Author Positionality. We acknowledge that this research is shaped by the unique perspectives, experiences, and biases of the authors. Three of the authors were heavily involved in data analysis and writing the manuscript. Two of these authors have over eight years of research experience with people with autism and their families. One of them and the other author have personal connections to the autism community as they have a sibling or a family member on the spectrum. Our collective research experience with the neurodivergent population is limited, as we have primarily worked with participants who are proficient in verbal communication and adept at using technology. Consequently, our interpretations of the data and presentation of results and discussion may have included nuanced insights that may be influenced by personal biases and experiences.
3 Methods
3.1 Participants
For both ND and NT participants, our inclusion criteria were (a) young adults between the ages of 18 to 35, (b) those who have completed or are planning a major life transition such as searching for new employment or housing within the last or upcoming 6 months, and (c) searching online for resources related to the transition. While the categorizations and severity of cognitive disabilities can vary greatly,
our study involved people with autism and/or intellectual disability who are proficient in using technology, competent in verbal communication, and actively pursuing independent lifestyles. We included these two subsets of the neurodivergent population as underemployment is a serious issue for both groups [
64,
73], and they have been studied together in previous studies on postsecondary education [
45] and on inclusive workplaces [
62].
We sent out recruitment flyers to general university mailing lists, regional developmental-disability-related mailing lists (e.g., the Autism Self-Advocacy Network), and the subreddit r/AutisticAdults. Participants were also recruited verbally at events for people with autism and intellectual disability, through members of personal and professional networks, and from Transition and Postsecondary Programs for Students with Intellectual Disability (TPSID). NT participants were recruited through fliers, university mailing lists, and word-of-mouth in the college groups. Both undergraduate and graduate students who have recently experienced a transition or are in the planning stages were targeted. Participants were asked screening questions on their transition planning and the self-identification of their disability, when applicable. We decided not to use one participant’s data after examining his screening answers since he did not meet our inclusion criteria.

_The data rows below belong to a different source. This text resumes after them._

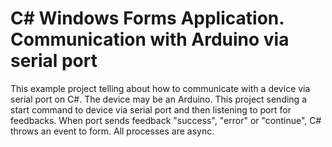 # C# Windows Forms Application. Communication with Arduino via serial port

This example project telling about how to communicate with a device via serial port on C#.
 The device may be an Arduino.
 This project sending a start command to device via serial port and then listening to port for feedbacks. 
 When port sends feedback "success", "error" or "continue", C# throws an event to form.
 All processes are async.
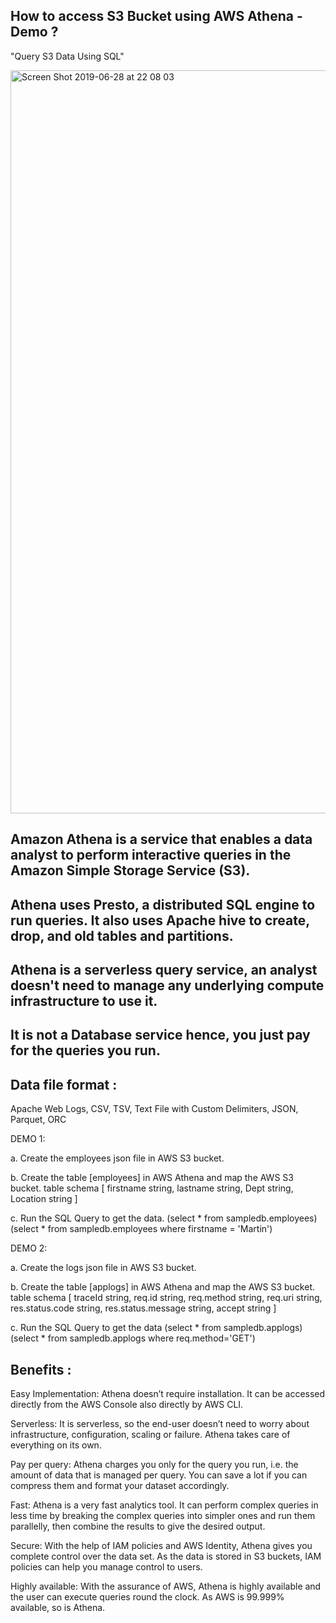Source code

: ## How to access S3 Bucket using AWS Athena - Demo ?

"Query S3 Data Using SQL"

<img width="1189" alt="Screen Shot 2019-06-28 at 22 08 03" src="https://user-images.githubusercontent.com/30971809/60368508-52fd2280-99f1-11e9-8371-b6b547f45d64.png">


## Amazon Athena is a service that enables a data analyst to perform interactive queries in the Amazon Simple Storage Service (S3).

## Athena uses Presto, a distributed SQL engine to run queries. It also uses Apache hive to create, drop, and old tables and partitions. 

## Athena is a serverless query service, an analyst doesn't need to manage any underlying compute infrastructure to use it.

## It is not a Database service hence, you just pay for the queries you run. 

## Data file format :

Apache Web Logs, CSV, TSV, Text File with Custom Delimiters, JSON, Parquet, ORC

DEMO 1: &nbsp;

a. Create the employees json file in AWS S3 bucket.&nbsp;

b. Create the table [employees] in AWS Athena and map the AWS S3 bucket.
   table schema [  firstname string, lastname string, Dept string, Location string ]  &nbsp;
   
c. Run the SQL Query to get the data.
   (select * from sampledb.employees)
   (select * from sampledb.employees where firstname = 'Martin')  &nbsp;

DEMO 2:&nbsp;

a. Create the logs json file in AWS S3 bucket.&nbsp;

b. Create the table [applogs] in AWS Athena and map the AWS S3 bucket.
   table schema  [ traceId string, req.id string, req.method string, req.uri string, res.status.code string, res.status.message string, accept string ]&nbsp;
   
c. Run the SQL Query to get the data 
    (select * from sampledb.applogs)
    (select * from sampledb.applogs where req.method='GET')&nbsp;

## Benefits :

Easy Implementation: Athena doesn’t require installation. It can be accessed directly from the AWS Console also directly by AWS CLI.

Serverless: It is serverless, so the end-user doesn’t need to worry about infrastructure, configuration, scaling or failure. Athena takes care of everything on its own.

Pay per query: Athena charges you only for the query you run, i.e. the amount of data that is managed per query. You can save a lot if you can compress them and format your dataset accordingly.

Fast: Athena is a very fast analytics tool. It can perform complex queries in less time by breaking the complex queries into simpler ones and run them parallelly, then combine the results to give the desired output.

Secure: With the help of IAM policies and AWS Identity, Athena gives you complete control over the data set. As the data is stored in S3 buckets, IAM policies can help you manage control to users.

Highly available: With the assurance of AWS, Athena is highly available and the user can execute queries round the clock. As AWS is 99.999% available, so is Athena.




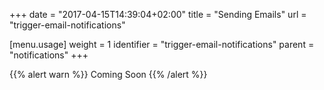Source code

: +++
date = "2017-04-15T14:39:04+02:00"
title = "Sending Emails"
url = "trigger-email-notifications"

[menu.usage]
  weight = 1
  identifier = "trigger-email-notifications"
  parent = "notifications"
+++

{{% alert warn %}}
Coming Soon
{{% /alert %}}
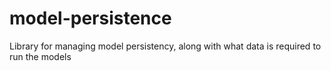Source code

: # model-persistence
Library for managing model persistency, along with what data is required to run the models
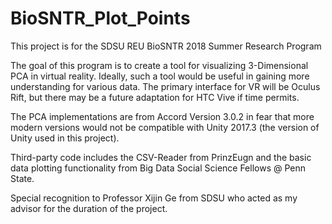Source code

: # BioSNTR_Plot_Points

This project is for the SDSU REU BioSNTR 2018 Summer Research Program

The goal of this program is to create a tool for visualizing 3-Dimensional PCA in virtual reality. Ideally, such a tool 
would be useful in gaining more understanding for various data. The primary interface for
VR will be Oculus Rift, but there may be a future adaptation for HTC Vive if time permits.

The PCA implementations are from Accord Version 3.0.2 in fear that more modern versions would not be compatible 
with Unity 2017.3 (the version of Unity used in this project).

Third-party code includes the CSV-Reader from PrinzEugn and the basic data plotting functionality from Big Data Social Science Fellows @ Penn State. 

Special recognition to Professor Xijin Ge from SDSU who acted as my advisor for the duration of the project.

We conducted our study with 16 participants
which included 6 participants with intellectual disability (ID), 2 participants with autism (AS), and 8 neurotypical (NT) participants. Table
1 shows demographic information and
the work and housing experience of each participant. All of our participants were living in a large city or nearby suburban area in the Southeast U.S. when the study took place. The median asking rent in the area is close to the national monthly median (around $1,500), and the unemployment rate is 3.4% [
6,
51]. The city is rated as slightly unsafe with a crime rate that is 1.75 times the national average but a lower crime rate compared to similarly sized metro areas [
7]. The city received moderate walk, transit, and bike scores [
8] indicating that a person is likely car-dependent for accessing amenities due to limited reliable public bus and rail options and limited infrastructure for bikers.
All six participants with intellectual disabilities had recently graduated from the TPSID program, which is a post-secondary program that serves students with intellectual disabilities focusing on socialization, independent living skills, and integrated work experiences. They all know basic mathematics, can use a tablet or computer, have no significant behavioral/emotional challenges, and are able to live and work independently for long periods of time. In addition, all ID and AS participants were able to use language at a conversational level, independently operate computers to search for online resources, and seek resources to support independent living. All participants were highly motivated individuals with a major upcoming transition and looking for an independent lifestyle in the long run. All participants used online searches on an everyday basis and were adept at using a search engine to perform information retrieval-based tasks.
3.2 Study Procedure
Participants were given the option to interview in person or remotely using a video conferencing platform with the flexibility to turn off their video at any time. This was to ensure that participants felt comfortable during the study. All participants chose to interview remotely over Microsoft Teams. On average, a session took about 90 minutes for the ND participants and 60 minutes for the NT participants. The researchers recorded the conference calls for a detailed analysis. ND and NT participants received a $20 and $15 Amazon gift card respectively. We compensated ND participants more than NT participants since the tasks and the interview could require more time and effort from ND individuals. For participants with ID, we had a comprehension check after going over the consent form together, where we asked them to explain the basic phases of the study in their own words to verify understanding. At the beginning of the study, the research team emphasized that participants could stop the study anytime and take a break or leave without any penalty. The participants were also informed that they would receive the full compensation amount no matter when they ended the study. All the participants completed the full study, except for ID1 who ended the study after viewing one housing site. He was frustrated that his computer was freezing during the search and the search process did not go as he expected. When he expressed his desire to exit the study, we thanked him for his participation, highlighted his contribution, and compensated him for the full study amount.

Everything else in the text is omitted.